Lets now shift to the main focus of our interview, how are you using your success to bring goodness to the world? Can you share with us the meaningful or exciting social impact causes you are working on right now?

The personal and societal challenges of living with chronic illness is really entering the spotlight for me as I work on my documentary Unfixed. The majority of Americans have at least one chronic illness, and as many as 1 in 5 have multiple chronic illnesses. Many of these are more manageable, such as asthma or diabetes. Some are chronic and immediately life-threatening, such as heart disease or cancer. As the population ages, though, and Treatment advances, more and more people are living with chronic, disabling disorders that dramatically upend their lives — personally, psychologically, professionally, and financially. Pain and other neurological impacts, changes to mobility, and struggles with mental health and capacity are just some of the effects that come from these chronic conditions.

The medical professions are increasingly learning to serve and communicate with people living with chronic conditions. In western Treatment, illness has long been treated, understandably, as an enemy to vanquish. Diseases are a problem to be fixed. This language pervades our health communication strategies.

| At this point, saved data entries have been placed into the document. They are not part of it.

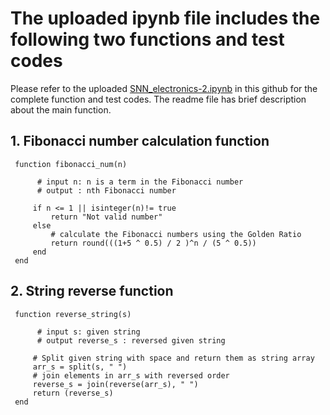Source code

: # The uploaded ipynb file includes the following two functions and test codes
 Please refer to the uploaded [SNN_electronics-2.ipynb](ENN_electronics-2.ipynb) in this github for the complete function and test codes. The readme file has brief description about the main function.


## 1. Fibonacci number calculation function 
     
     function fibonacci_num(n) 

          # input n: n is a term in the Fibonacci number
          # output : nth Fibonacci number 
    
         if n <= 1 || isinteger(n)!= true 
             return "Not valid number"
         else
             # calculate the Fibonacci numbers using the Golden Ratio
             return round(((1+5 ^ 0.5) / 2 )^n / (5 ^ 0.5))
         end
     end
      
## 2. String reverse function

     function reverse_string(s)

          # input s: given string
          # output reverse_s : reversed given string
    
         # Split given string with space and return them as string array
         arr_s = split(s, " ") 
         # join elements in arr_s with reversed order
         reverse_s = join(reverse(arr_s), " ")
         return (reverse_s)
     end
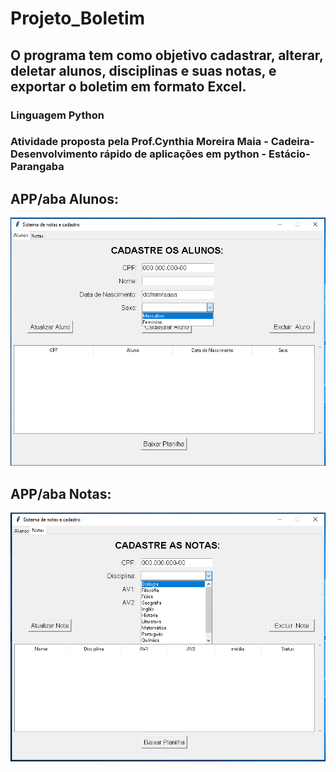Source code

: # Projeto_Boletim
## O programa tem como objetivo cadastrar, alterar, deletar alunos, disciplinas e suas notas, e exportar o boletim em formato Excel.

### Linguagem Python

### Atividade proposta pela Prof.Cynthia Moreira Maia - Cadeira-Desenvolvimento rápido de aplicações em python - Estácio-Parangaba

## APP/aba Alunos:
![Estrutura Command](https://github.com/LaisGLima/Projeto_Boletim/blob/main/alunos.PNG)
## APP/aba Notas:
![Estrutura Command](https://github.com/LaisGLima/Projeto_Boletim/blob/main/boletim.PNG)
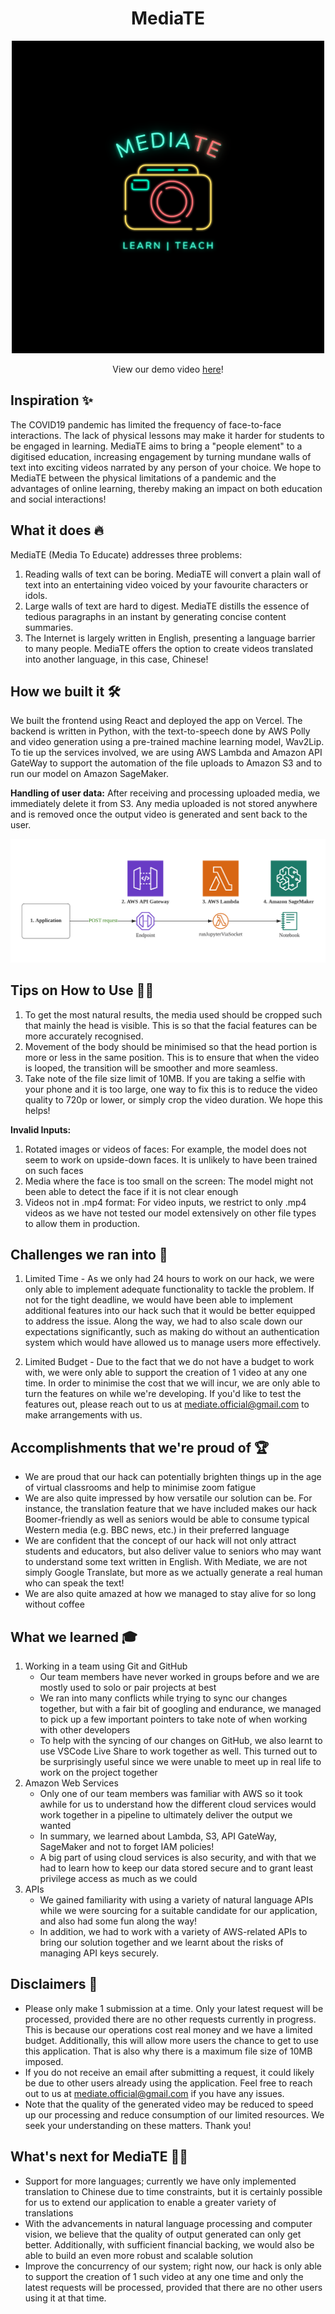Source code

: <p align="center">
    <h1 align="center"> MediaTE </h1>
</p>
<p align="center">
  <a href="https://youtu.be/mA7vj2mloIw">
    <img src="/readme/logo.png" />
  </a>
</p>
<p align="center">
  View our demo video <a href="https://youtu.be/sSmaW7rKj0s">here</a>!
</p>

## Inspiration ✨
The COVID19 pandemic has limited the frequency of face-to-face interactions. The lack of physical lessons may make it harder for students to be engaged in learning. MediaTE aims to bring a "people element" to a digitised education, increasing engagement by turning mundane walls of text into exciting videos narrated by any person of your choice. We hope to MediaTE between the physical limitations of a pandemic and the advantages of online learning, thereby making an impact on both education and social interactions!

## What it does 🔥
MediaTE (Media To Educate) addresses three problems:
1. Reading walls of text can be boring. MediaTE will convert a plain wall of text into an entertaining video voiced by your favourite characters or idols. 
2. Large walls of text are hard to digest. MediaTE distills the essence of tedious paragraphs in an instant by generating concise content summaries.
3. The Internet is largely written in English, presenting a language barrier to many people. MediaTE offers the option to create videos translated into another language, in this case, Chinese!

## How we built it 🛠
We built the frontend using React and deployed the app on Vercel. The backend is written in Python, with the text-to-speech done by AWS Polly and video generation using a pre-trained machine learning model, Wav2Lip. To tie up the services involved, we are using AWS Lambda and Amazon API GateWay to support the automation of the file uploads to Amazon S3 and to run our model on Amazon SageMaker.

**Handling of user data:** After receiving and processing uploaded media, we immediately delete it from S3. Any media uploaded is not stored anywhere and is removed once the output video is generated and sent back to the user. 

![Alt text](/readme/architecture.png "Solution Architecture")


## Tips on How to Use 💁‍♂️
1. To get the most natural results, the media used should be cropped such that mainly the head is visible. This is so that the facial features can be more accurately recognised. 
2. Movement of the body should be minimised so that the head portion is more or less in the same position. This is to ensure that when the video is looped, the transition will be smoother and more seamless. 
3. Take note of the file size limit of 10MB. If you are taking a selfie with your phone and it is too large, one way to fix this is to reduce the video quality to 720p or lower, or simply crop the video duration. We hope this helps!

**Invalid Inputs:**
1. Rotated images or videos of faces: For example, the model does not seem to work on upside-down faces. It is unlikely to have been trained on such faces
2. Media where the face is too small on the screen: The model might not been able to detect the face if it is not clear enough
3. Videos not in .mp4 format: For video inputs, we restrict to only .mp4 videos as we have not tested our model extensively on other file types to allow them in production.

## Challenges we ran into 🧗
1. Limited Time -  As we only had 24 hours to work on our hack, we were only able to implement adequate functionality to tackle the problem. If not for the tight deadline, we would have been able to implement additional features into our hack such that it would be better equipped to address the issue. Along the way, we had to also scale down our expectations significantly, such as making do without an authentication system which would have allowed us to manage users more effectively.

2. Limited Budget - Due to the fact that we do not have a budget to work with, we were only able to support the creation of 1 video at any one time. In order to minimise the cost that we will incur, we are only able to turn the features on while we're developing. If you'd like to test the features out, please reach out to us at [mediate.official@gmail.com](mailto:mediate.official@gmail.com) to make arrangements with us.

## Accomplishments that we're proud of 🏆
- We are proud that our hack can potentially brighten things up in the age of virtual classrooms and help to minimise zoom fatigue
- We are also quite impressed by how versatile our solution can be. For instance, the translation feature that we have included makes our hack Boomer-friendly as well as seniors would be able to consume typical Western media (e.g. BBC news, etc.) in their preferred language
- We are confident that the concept of our hack will not only attract students and educators, but also deliver value to seniors who may want to understand some text written in English. With Mediate, we are not simply Google Translate, but more as we actually generate a real human who can speak the text!
- We are also quite amazed at how we managed to stay alive for so long without coffee 

## What we learned 🎓
1. Working in a team using Git and GitHub
    - Our team members have never worked in groups before and we are mostly used to solo or pair projects at best
    - We ran into many conflicts while trying to sync our changes together, but with a fair bit of googling and endurance, we managed to pick up a few important pointers to take note of when working with other developers
    - To help with the syncing of our changes on GitHub, we also learnt to use VSCode Live Share to work together as well. This turned out to be surprisingly useful since we were unable to meet up in real life to work on the project together
2. Amazon Web Services
    - Only one of our team members was familiar with AWS so it took awhile for us to understand how the different cloud services would work together in a pipeline to ultimately deliver the output we wanted
    - In summary, we learned about Lambda, S3, API GateWay, SageMaker and not to forget IAM policies!
    - A big part of using cloud services is also security, and with that we had to learn how to keep our data stored secure and to grant least privilege access as much as we could
3. APIs
    - We gained familiarity with using a variety of natural language APIs while we were sourcing for a suitable candidate for our application, and also had some fun along the way!
    - In addition, we had to work with a variety of AWS-related APIs to bring our solution together and we learnt about the risks of managing API keys securely. 

## Disclaimers 🙊
- Please only make 1 submission at a time. Only your latest request will be processed, provided there are no other requests currently in progress. This is because our operations cost real money and we have a limited budget. Additionally, this will allow more users the chance to get to use this application. That is also why there is a maximum file size of 10MB imposed. 
- If you do not receive an email after submitting a request, it could likely be due to other users already using the application. Feel free to reach out to us at mediate.official@gmail.com if you have any issues.
- Note that the quality of the generated video may be reduced to speed up our processing and reduce consumption of our limited resources. We seek your understanding on these matters. Thank you!

## What's next for MediaTE 🏃‍♂️
- Support for more languages; currently we have only implemented translation to Chinese due to time constraints, but it is certainly possible for us to extend our application to enable a greater variety of translations
- With the advancements in natural language processing and computer vision, we believe that the quality of output generated can only get better. Additionally, with sufficient financial backing, we would also be able to build an even more robust and scalable solution
- Improve the concurrency of our system; right now, our hack is only able to support the creation of 1 such video at any one time and only the latest requests will be processed, provided that there are no other users using it at that time.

As a result, our culture is obsessed with fixer-upper stories, miracle cures, and pill-popping solutions. Our movies are animated by these stories, our TV medical shows dubbed, tongue-in-cheek, “diseases of the week” and “Chasing the Cure.” For many Americans, though, including myself, our illnesses cannot be wished away. We cannot change the channel. We are, as I say, unfixed.

The unfixed person is learning to see the world differently. Uncertainty has become a certainty. They’re learning that pain and joy can exist simultaneously. They haven’t turned their back to the possibility of healing or a cure to their condition, but they’re learning to engage with life despite the lack of a fix. More often than not, they have reordered their lives to prioritize relationships, creativity and learning over status, acceptance and position. Our biology does everything in its power to fix us. But when biology fails, the unfixed person embraces adaptation in its place.

I feel that we need more models for how to live a powerful, unfixed life — a life liberated from inflexible notions of how we must feel physically or mentally in order to live fully. Life that embraces a beautiful chaos. An unfixed human may be in pain but is learning to integrate it into a larger definition of their life. They may feel the limitations of their body, but their spirits are bold and positively engaged with themselves, their families or their communities. They may even be dying, but actively, consciously so. Unfixed aims, through the telling of these stories, to uncover people who are finding ways, grandiose or intimate, public or private, to find meaning and purpose through their unique story.

The documentary follows our subjects’ personal arcs closely and is engaging them through the duration of the pandemic. In many ways, the pandemic arc is an abbreviated snapshot of what someone with chronic illness will live with for the rest of their lives. We are investigating these paralleling storylines closely. What is it like living with uncertainty? What are the challenges and the positives that can come from uncertain times? How do loss, grief, anger and helplessness live in someone with chronic illness? How do they live collectively on the planet right now?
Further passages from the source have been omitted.